Data records
┄┄┄┄┄┄┄┄┄┄┄┄┄┄┄┄┄┄┄┄

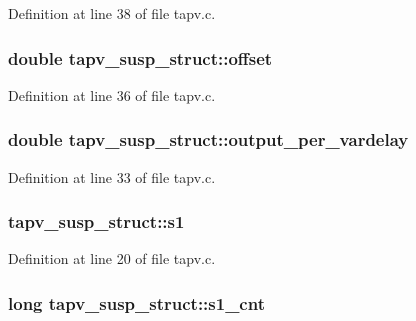 Definition at line 38 of file tapv.\+c.

\subsubsection[{\texorpdfstring{offset}{offset}}]{\setlength{\rightskip}{0pt plus 5cm}double tapv\+\_\+susp\+\_\+struct\+::offset}\hypertarget{structtapv__susp__struct_a8c91cf1875473eb25ea7f51ef29d9e21}{}\label{structtapv__susp__struct_a8c91cf1875473eb25ea7f51ef29d9e21}


Definition at line 36 of file tapv.\+c.

\subsubsection[{\texorpdfstring{output\+\_\+per\+\_\+vardelay}{output_per_vardelay}}]{\setlength{\rightskip}{0pt plus 5cm}double tapv\+\_\+susp\+\_\+struct\+::output\+\_\+per\+\_\+vardelay}\hypertarget{structtapv__susp__struct_afc611973e9b029aabf5bfdd40c0d7792}{}\label{structtapv__susp__struct_afc611973e9b029aabf5bfdd40c0d7792}


Definition at line 33 of file tapv.\+c.

\subsubsection[{\texorpdfstring{s1}{s1}}]{ tapv\+\_\+susp\+\_\+struct\+::s1}\hypertarget{structtapv__susp__struct_a7a82567920fd355ecec0815b4f7cb4d7}{}\label{structtapv__susp__struct_a7a82567920fd355ecec0815b4f7cb4d7}


Definition at line 20 of file tapv.\+c.

\subsubsection[{\texorpdfstring{s1\+\_\+cnt}{s1_cnt}}]{\setlength{\rightskip}{0pt plus 5cm}long tapv\+\_\+susp\+\_\+struct\+::s1\+\_\+cnt}\hypertarget{structtapv__susp__struct_a9797765bc6ade05431d2df11fefad83d}{}\label{structtapv__susp__struct_a9797765bc6ade05431d2df11fefad83d}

┄┄┄┄┄┄┄┄┄┄┄┄┄┄┄┄┄┄┄┄

:: What needs to be done ::
An exact copy of the lines above, from the one containing "Definition at line 33 of file tapv.\+c." down to the one containing "Definition at line 20 of file tapv.\+c." and including both, is the whole answer; retype it and nothing else.

:: Exercise solution ::
Definition at line 33 of file tapv.\+c.

\subsubsection[{\texorpdfstring{s1}{s1}}]{ tapv\+\_\+susp\+\_\+struct\+::s1}\hypertarget{structtapv__susp__struct_a7a82567920fd355ecec0815b4f7cb4d7}{}\label{structtapv__susp__struct_a7a82567920fd355ecec0815b4f7cb4d7}


Definition at line 20 of file tapv.\+c.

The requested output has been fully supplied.